_TASK TO CARRY OUT_: Repeat nothing but the line containing "Fri Feb 16 14:43:06 UTC 2024" and the lines that follow it, up to and including the last line of the data below.

_SOURCE DATA_:
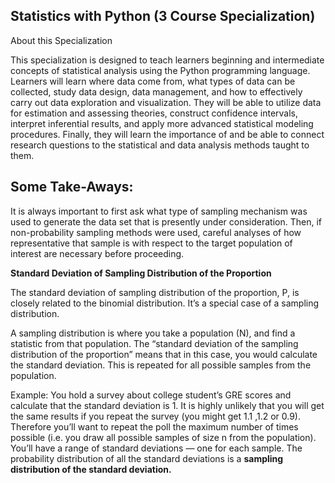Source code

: Statistics with Python (3 Course Specialization)
------------------------------------------------

About this Specialization

This specialization is designed to teach learners beginning and intermediate concepts of statistical analysis using the Python programming language. Learners will learn where data come from, what types of data can be collected, study data design, data management, and how to effectively carry out data exploration and visualization. They will be able to utilize data for estimation and assessing theories, construct confidence intervals, interpret inferential results, and apply more advanced statistical modeling procedures. Finally, they will learn the importance of and be able to connect research questions to the statistical and data analysis methods taught to them.


Some Take-Aways:
------------------------------------------------
It is always important to first ask what type of sampling mechanism was used to generate the data set that is presently under consideration. Then, if non-probability sampling methods were used, careful analyses of how representative that sample is with respect to the target population of interest are necessary before proceeding. 

**Standard Deviation of Sampling Distribution of the Proportion**

The standard deviation of sampling distribution of the proportion, P, is closely related to the binomial distribution. It’s a special case of a sampling distribution.

A sampling distribution is where you take a population (N), and find a statistic from that population. The “standard deviation of the sampling distribution of the proportion” means that in this case, you would calculate the standard deviation. This is repeated for all possible samples from the population.

Example: You hold a survey about college student’s GRE scores and calculate that the standard deviation is 1. It is highly unlikely that you will get the same results if you repeat the survey (you might get 1.1 ,1.2 or 0.9). Therefore you’ll want to repeat the poll the maximum number of times possible (i.e. you draw all possible samples of size n from the population). You’ll have a range of standard deviations — one for each sample. The probability distribution of all the standard deviations is a **sampling distribution of the standard deviation.**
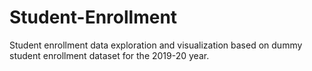 # Student-Enrollment
Student enrollment data exploration and visualization based on dummy student enrollment dataset for the 2019-20 year. 
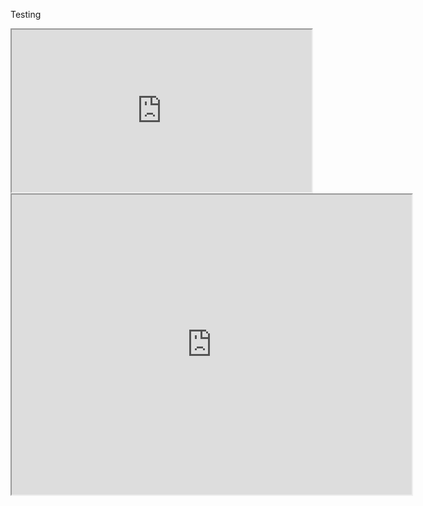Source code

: Testing

<iframe src="https://drive.google.com/file/d/1dLBn4-0H21bStFxbtTf1G12WuopT2QiV/preview" width="480" height="260"></iframe>

<iframe src="https://drive.google.com/file/d/1vEoCKLhJzEv08EYNopOnTWRK3XlyYjNN/preview" width="640" height="480"></iframe>
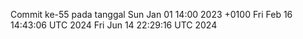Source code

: Commit ke-55 pada tanggal Sun Jan 01 14:00 2023 +0100
Fri Feb 16 14:43:06 UTC 2024
Fri Jun 14 22:29:16 UTC 2024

_YOUR SOLUTION_:
Fri Feb 16 14:43:06 UTC 2024
Fri Jun 14 22:29:16 UTC 2024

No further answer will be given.